DIRECTIONS FOR THIS TASK
An exact copy of the data is required, with no pictures in it.

Stored data entries

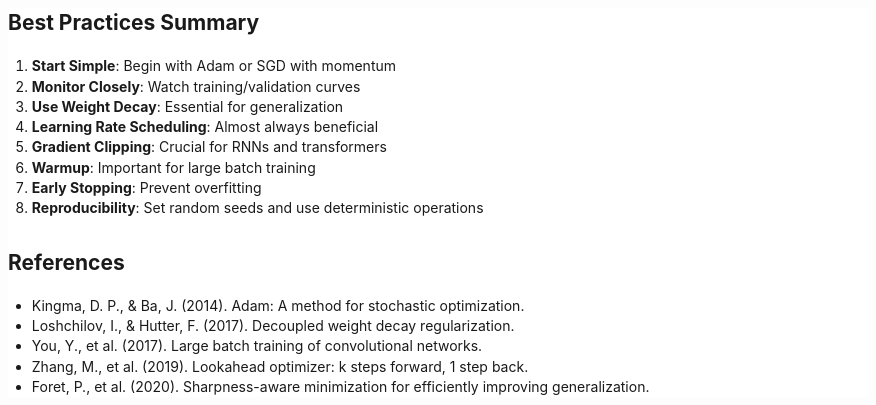## Best Practices Summary

1. **Start Simple**: Begin with Adam or SGD with momentum
2. **Monitor Closely**: Watch training/validation curves
3. **Use Weight Decay**: Essential for generalization
4. **Learning Rate Scheduling**: Almost always beneficial
5. **Gradient Clipping**: Crucial for RNNs and transformers
6. **Warmup**: Important for large batch training
7. **Early Stopping**: Prevent overfitting
8. **Reproducibility**: Set random seeds and use deterministic operations

## References

- Kingma, D. P., & Ba, J. (2014). Adam: A method for stochastic optimization.
- Loshchilov, I., & Hutter, F. (2017). Decoupled weight decay regularization.
- You, Y., et al. (2017). Large batch training of convolutional networks.
- Zhang, M., et al. (2019). Lookahead optimizer: k steps forward, 1 step back.
- Foret, P., et al. (2020). Sharpness-aware minimization for efficiently improving generalization.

RESULT
## Best Practices Summary

1. **Start Simple**: Begin with Adam or SGD with momentum
2. **Monitor Closely**: Watch training/validation curves
3. **Use Weight Decay**: Essential for generalization
4. **Learning Rate Scheduling**: Almost always beneficial
5. **Gradient Clipping**: Crucial for RNNs and transformers
6. **Warmup**: Important for large batch training
7. **Early Stopping**: Prevent overfitting
8. **Reproducibility**: Set random seeds and use deterministic operations

## References

- Kingma, D. P., & Ba, J. (2014). Adam: A method for stochastic optimization.
- Loshchilov, I., & Hutter, F. (2017). Decoupled weight decay regularization.
- You, Y., et al. (2017). Large batch training of convolutional networks.
- Zhang, M., et al. (2019). Lookahead optimizer: k steps forward, 1 step back.
- Foret, P., et al. (2020). Sharpness-aware minimization for efficiently improving generalization.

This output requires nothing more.